Acinetobacter baumannii has emerged worldwide as an important nosocomial pathogen.1 The carbapenems are highly active against A. baumannii, but their activity has been threatened by the widespread of Class D carbapenemases, mainly OXA-23, which is highly prevalent in Brazil.2

Treatment of patients infected by carbapenem-resistant A. baumannii (CRAB) has been very difficult and therapy is usually based on polymyxins.3 The use of poymyxins has been guided by the isolation of the organism and detection of carbapenem resistance. However, final results by conventional microbiological methods usually take two to three days, which consequently results in a delay in commencing appropriate therapy for CRAB, which may potentially contribute to adverse outcomes in patients with severe infections such as ventilator-associated pneumonia (VAP).4

In this study, we aimed to develop a SYBR green-based real time PCR (qPCR) to detect the blaOXA-23 gene directly from respiratory tract specimens in patients under mechanical ventilation, potentially serving as a surrogate marker for the presence of CRAB in those patients.

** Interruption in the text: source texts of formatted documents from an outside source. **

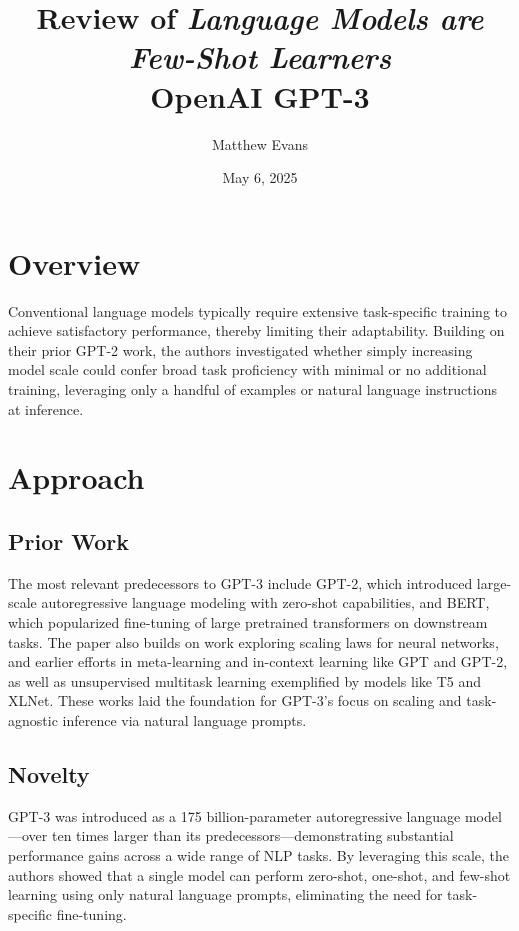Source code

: \documentclass[10pt]{article}
\title{
    Review of \textit{Language Models are Few-Shot Learners}\\
    \small{OpenAI GPT-3}
}
\author{Matthew Evans}
\date{May 6, 2025}
\begin{document}
\maketitle

\section*{Overview}
Conventional language models typically require extensive task-specific training to achieve satisfactory performance, thereby limiting their adaptability. Building on their prior GPT-2\cite{radford2019language} work, the authors\cite{NEURIPS2020_1457c0d6} investigated whether simply increasing model scale could confer broad task proficiency with minimal or no additional training, leveraging only a handful of examples or natural language instructions at inference.

\section*{Approach}
\subsection*{Prior Work}
The most relevant predecessors to GPT-3 include GPT-2, which introduced large-scale autoregressive language modeling with zero-shot capabilities, and BERT\cite{DBLP:journals/corr/abs-1810-04805}, which popularized fine-tuning of large pretrained transformers on downstream tasks. The paper also builds on work exploring scaling laws for neural networks\cite{DBLP:journals/corr/abs-2001-08361}, and earlier efforts in meta-learning and in-context learning like GPT and GPT-2, as well as unsupervised multitask learning exemplified by models like T5\cite{DBLP:journals/corr/abs-1910-10683} and XLNet\cite{DBLP:journals/corr/abs-1906-08237}. These works laid the foundation for GPT-3's focus on scaling and task-agnostic inference via natural language prompts.

\subsection*{Novelty}
GPT-3 was introduced as a 175 billion-parameter autoregressive language model—over ten times larger than its predecessors—demonstrating substantial performance gains across a wide range of NLP tasks. By leveraging this scale, the authors showed that a single model can perform zero-shot, one-shot, and few-shot learning using only natural language prompts, eliminating the need for task-specific fine-tuning.
\end{document}
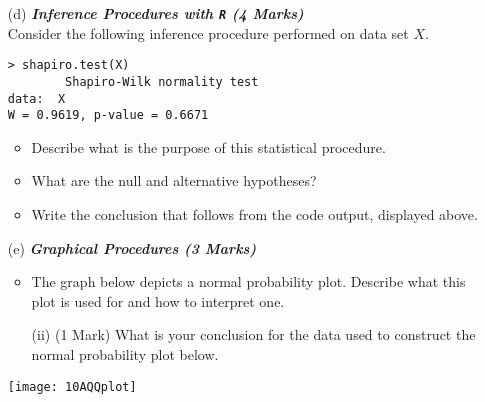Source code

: \newpage
\begin{itemize}
\item[(d)] \textbf{\textit{ Inference Procedures with \texttt{R} (4 Marks)}}\\
Consider the following inference procedure performed on data set $X$.
\begin{center}
\begin{framed}
\begin{verbatim}
> shapiro.test(X)
        Shapiro-Wilk normality test
data:  X
W = 0.9619, p-value = 0.6671
\end{verbatim}
\end{framed}
\end{center}

\begin{itemize}
\item  Describe what is the purpose of this statistical procedure.
\item  What are the null and alternative hypotheses?
\item  Write the conclusion that follows from the code output, displayed above.
\end{itemize}
\end{itemize}

\begin{itemize}
\item[(e)] \textbf{\textit{Graphical Procedures (3 Marks)}}
\begin{itemize}
\item  The graph below depicts a normal probability plot. Describe what this plot is used for and how to interpret one.
\item[(ii)](1 Mark) What is your conclusion for the data used to construct the normal probability plot below.
\end{itemize}
\begin{center}
\texttt{[image: 10AQQplot]}
\end{center}


\end{itemize}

Twenty samples of endotracheal aspirates (ETAs), one specimen per patient, obtained from August to December 2010 from patients under mechanical ventilation at Hospital São Lucas, Porto Alegre, Brazil, were analyzed. All samples were routinely cultivated and only the growth of ≥105CFU/mL of A. baumannii was considered positive in ETA culture.

DNA extraction from 200μL of the bacterial suspension (0.5 McFarland standard) and from ∼400μL of ETA samples were carried out using the Invitek RTP DNA/RNA Virus Mini Kit according to the protocol suggested by the manufacturer.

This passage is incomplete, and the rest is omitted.